Difficulty collaborating across organisational boundaries and accessing finance were also identified as major barriers by local authorities.
And although engineering consultants are often engaged by cities to fill capability gaps, the consortium flags that consultancies are unsustainably expensive for tasks such as stakeholder engagement and data gathering.
The proposed solution by the consortium will build on Advanced Infrastructure’s LAEP+ platform and include software tooling to allow low-skilled users to build complex geospatial queries to identify properties and sites suitable for different interventions.
A digital twin is aimed at reducing the skill level required to perform complex tasks such as optioneering/zoning, low carbon technology siting and new energy network connection requests.
The solution also marks the coalition’s successful bid in the Innovate UK Net Zero Living programme, which will accelerate the development of local area energy plans and statutory Local Heat and Energy Efficiency Strategy (LHEES) in Scotland.
Phase 2 of the programme will support up to six cities with up to £5 million ($6 million) each to develop their low-carbon plans.
It will also do so for local energy projects by developing datasets and software solutions to overcome systemic barriers such as finance, capability, coordination of grid reinforcement and system governance.
Have you read:
Digital twin of European electricity grid to be developed
Digitalising Europe’s energy sector – the strategy
The solution is not the only project driven by Advanced Infrastructure for an enhanced path to net zero.
The company has also been developing two smart metering solutions – one aimed at enhancing accurate monitoring of electricity demand and another to create a smart meter data repository.
The former is an 18-month research project alongside Sheffield University to use building-level smart meter data and machine learning techniques to predict the load on 90% of transformers in the UK, which are otherwise unmonitored by DNOs.
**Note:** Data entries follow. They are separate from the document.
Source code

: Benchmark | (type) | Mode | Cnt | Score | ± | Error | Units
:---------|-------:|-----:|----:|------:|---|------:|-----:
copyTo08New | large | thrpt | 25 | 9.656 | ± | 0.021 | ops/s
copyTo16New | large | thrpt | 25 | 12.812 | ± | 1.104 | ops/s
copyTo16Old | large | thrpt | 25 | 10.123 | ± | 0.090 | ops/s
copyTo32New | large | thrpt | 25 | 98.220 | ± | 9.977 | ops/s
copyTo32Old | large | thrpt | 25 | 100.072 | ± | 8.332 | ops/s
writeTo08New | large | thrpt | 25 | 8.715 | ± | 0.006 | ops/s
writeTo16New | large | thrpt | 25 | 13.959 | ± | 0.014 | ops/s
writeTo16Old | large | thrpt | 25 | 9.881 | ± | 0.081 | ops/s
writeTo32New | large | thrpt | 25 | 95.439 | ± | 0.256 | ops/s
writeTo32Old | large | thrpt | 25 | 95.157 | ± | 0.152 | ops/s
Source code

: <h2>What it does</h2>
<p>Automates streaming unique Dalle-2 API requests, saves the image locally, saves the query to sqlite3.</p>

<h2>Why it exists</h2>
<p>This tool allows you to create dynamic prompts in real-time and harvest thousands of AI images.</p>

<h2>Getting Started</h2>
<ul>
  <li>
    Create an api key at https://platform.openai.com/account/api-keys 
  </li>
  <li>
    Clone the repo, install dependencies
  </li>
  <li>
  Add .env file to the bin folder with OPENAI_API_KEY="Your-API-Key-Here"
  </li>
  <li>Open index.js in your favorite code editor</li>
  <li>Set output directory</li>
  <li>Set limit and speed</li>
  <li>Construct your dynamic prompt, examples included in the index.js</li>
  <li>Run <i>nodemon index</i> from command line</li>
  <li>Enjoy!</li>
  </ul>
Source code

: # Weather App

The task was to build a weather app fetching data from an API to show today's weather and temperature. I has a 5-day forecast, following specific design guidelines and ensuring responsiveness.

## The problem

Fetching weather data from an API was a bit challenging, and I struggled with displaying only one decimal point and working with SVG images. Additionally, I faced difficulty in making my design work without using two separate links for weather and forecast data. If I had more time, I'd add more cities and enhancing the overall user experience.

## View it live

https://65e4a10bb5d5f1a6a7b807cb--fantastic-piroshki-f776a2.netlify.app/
This is hoped to allow the power networks to actively optimise capacity and flexibility management.
The latter is a technical solution, which will utilise machine learning research and aggregated smart meter data to reduce the cost of heating and powering homes.
Said Jackson: “Based on user research…the two most important data sets in the energy system are which buildings are connected to which substations and what is their half-hourly energy consumption, or as granularly as possible. Such is the holy grail of energy data. And when we talk about open data in the energy sector, everything else is a very fast second.”
Each of the two projects has also gained its own sources of funding, the former through a successful bid in phase 9 of The Energy Entrepreneurs Fund (EEF) provided by the Department for Energy Security & Net Zero; the latter through a successful bid in the Smart Meter Energy Data Repository (SEDR) Programme, funded by BEIS prior to its separation.